_WHAT THE TASK ASKS:_ Lines in the entries below where the word "cons" shows up should each be copied.

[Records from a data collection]

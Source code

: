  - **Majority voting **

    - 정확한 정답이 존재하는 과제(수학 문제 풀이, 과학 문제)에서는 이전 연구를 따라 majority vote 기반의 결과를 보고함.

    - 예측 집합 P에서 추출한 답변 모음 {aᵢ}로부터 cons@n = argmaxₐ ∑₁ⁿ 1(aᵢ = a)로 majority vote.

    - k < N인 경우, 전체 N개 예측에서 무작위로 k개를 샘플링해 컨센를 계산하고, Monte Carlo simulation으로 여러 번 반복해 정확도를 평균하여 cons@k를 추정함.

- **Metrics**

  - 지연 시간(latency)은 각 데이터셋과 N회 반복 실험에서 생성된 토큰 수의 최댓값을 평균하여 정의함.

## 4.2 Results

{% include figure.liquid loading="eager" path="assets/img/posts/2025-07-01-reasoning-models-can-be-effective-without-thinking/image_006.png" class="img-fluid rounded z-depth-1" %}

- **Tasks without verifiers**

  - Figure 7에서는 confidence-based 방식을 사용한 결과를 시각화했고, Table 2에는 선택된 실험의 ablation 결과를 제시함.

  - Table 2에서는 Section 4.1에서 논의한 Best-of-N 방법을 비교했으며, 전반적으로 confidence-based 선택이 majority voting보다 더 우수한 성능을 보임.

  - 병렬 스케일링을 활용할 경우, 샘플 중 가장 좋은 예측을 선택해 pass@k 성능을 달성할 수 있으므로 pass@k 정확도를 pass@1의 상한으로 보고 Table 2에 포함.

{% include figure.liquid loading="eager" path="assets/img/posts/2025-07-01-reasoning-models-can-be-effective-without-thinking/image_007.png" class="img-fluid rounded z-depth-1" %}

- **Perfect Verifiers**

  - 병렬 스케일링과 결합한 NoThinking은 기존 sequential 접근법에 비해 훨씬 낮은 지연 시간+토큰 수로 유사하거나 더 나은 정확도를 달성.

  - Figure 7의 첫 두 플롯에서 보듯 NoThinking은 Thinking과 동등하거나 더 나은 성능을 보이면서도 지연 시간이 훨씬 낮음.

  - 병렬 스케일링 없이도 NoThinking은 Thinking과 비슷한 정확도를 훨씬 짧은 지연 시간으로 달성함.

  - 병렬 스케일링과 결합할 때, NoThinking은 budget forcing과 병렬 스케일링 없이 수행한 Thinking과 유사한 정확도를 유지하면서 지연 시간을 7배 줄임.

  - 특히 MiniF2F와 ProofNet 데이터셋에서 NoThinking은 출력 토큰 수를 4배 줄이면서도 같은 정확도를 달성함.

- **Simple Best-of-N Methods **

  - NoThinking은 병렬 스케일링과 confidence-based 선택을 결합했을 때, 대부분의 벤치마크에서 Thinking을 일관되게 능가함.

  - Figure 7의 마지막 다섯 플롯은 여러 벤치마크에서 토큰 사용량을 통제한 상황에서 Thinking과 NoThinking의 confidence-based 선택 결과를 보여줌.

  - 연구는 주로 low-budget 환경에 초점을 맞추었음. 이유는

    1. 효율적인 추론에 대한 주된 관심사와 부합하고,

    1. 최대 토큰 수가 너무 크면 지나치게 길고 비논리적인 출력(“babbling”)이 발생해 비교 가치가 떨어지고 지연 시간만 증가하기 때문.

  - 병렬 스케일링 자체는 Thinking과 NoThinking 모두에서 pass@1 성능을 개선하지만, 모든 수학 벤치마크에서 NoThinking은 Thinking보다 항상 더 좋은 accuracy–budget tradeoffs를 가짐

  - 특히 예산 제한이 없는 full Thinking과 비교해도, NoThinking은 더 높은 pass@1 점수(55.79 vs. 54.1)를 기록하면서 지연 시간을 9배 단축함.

_RESULT FOR THIS TASK:_
    - 예측 집합 P에서 추출한 답변 모음 {aᵢ}로부터 cons@n = argmaxₐ ∑₁ⁿ 1(aᵢ = a)로 majority vote.
    - k < N인 경우, 전체 N개 예측에서 무작위로 k개를 샘플링해 컨센를 계산하고, Monte Carlo simulation으로 여러 번 반복해 정확도를 평균하여 cons@k를 추정함.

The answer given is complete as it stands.